HINT:
You're right: the comparison test is the way to go. In the domain of integration, i.e., the interval $[0,1]$, the only point that causes concern is $0$. As $x \to 0$, note that the integrand grows unbounded. Therefore, to decide the convergence or divergence of the integral, we need to bound the growth of the integrand near $0$. This is the idea behind the (limit) comparison test.
To implement the above idea, we could use the standard fact $\sin x \sim x$ for $x$ close to $0$ (i.e., as $x \to 0$). Therefore, our integral $\int_0^1 \frac{1}{\sqrt{\sin x}} ~\mathrm dx$ converges if and only if $\int_0^1 \frac{1}{\sqrt{x}} ~\mathrm dx$ (the integral of the test function) converges. Do you know how to establish the convergence (or divergence) of the latter integral?

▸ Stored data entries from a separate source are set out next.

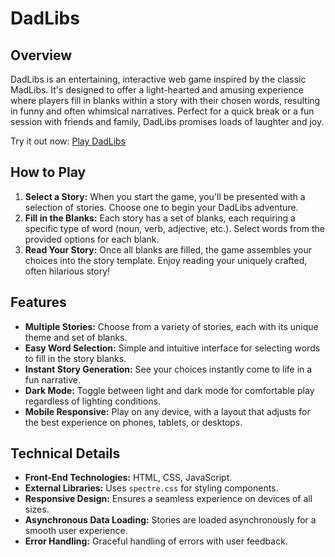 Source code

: # DadLibs

## Overview

DadLibs is an entertaining, interactive web game inspired by the classic MadLibs. It's designed to offer a light-hearted and amusing experience where players fill in blanks within a story with their chosen words, resulting in funny and often whimsical narratives. Perfect for a quick break or a fun session with friends and family, DadLibs promises loads of laughter and joy.

Try it out now: [Play DadLibs](https://dadlibs.vercel.app/)

## How to Play

1. **Select a Story:** When you start the game, you'll be presented with a selection of stories. Choose one to begin your DadLibs adventure.
2. **Fill in the Blanks:** Each story has a set of blanks, each requiring a specific type of word (noun, verb, adjective, etc.). Select words from the provided options for each blank.
3. **Read Your Story:** Once all blanks are filled, the game assembles your choices into the story template. Enjoy reading your uniquely crafted, often hilarious story!

## Features

- **Multiple Stories:** Choose from a variety of stories, each with its unique theme and set of blanks.
- **Easy Word Selection:** Simple and intuitive interface for selecting words to fill in the story blanks.
- **Instant Story Generation:** See your choices instantly come to life in a fun narrative.
- **Dark Mode:** Toggle between light and dark mode for comfortable play regardless of lighting conditions.
- **Mobile Responsive:** Play on any device, with a layout that adjusts for the best experience on phones, tablets, or desktops.

## Technical Details

- **Front-End Technologies:** HTML, CSS, JavaScript.
- **External Libraries:** Uses `spectre.css` for styling components.
- **Responsive Design:** Ensures a seamless experience on devices of all sizes.
- **Asynchronous Data Loading:** Stories are loaded asynchronously for a smooth user experience.
- **Error Handling:** Graceful handling of errors with user feedback.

Convergence of the test integral: The integral $\int_0^1 \frac{1}{\sqrt{x}} ~\mathrm dx$ in fact converges (and so does our original integral). To see this, note that $ \int_{\delta}^{1} \frac{1}{\sqrt{x}} ~\mathrm dx = \left. 2 \sqrt{x} \right|_{\delta}^{1} = 2 - 2 \sqrt{\delta} \to 2, $ as $\delta \to 0$.
In fact, one could similarly see that the integral $\int_0^1 x^p ~\mathrm dx$ converges if and only if $p \gt -1$.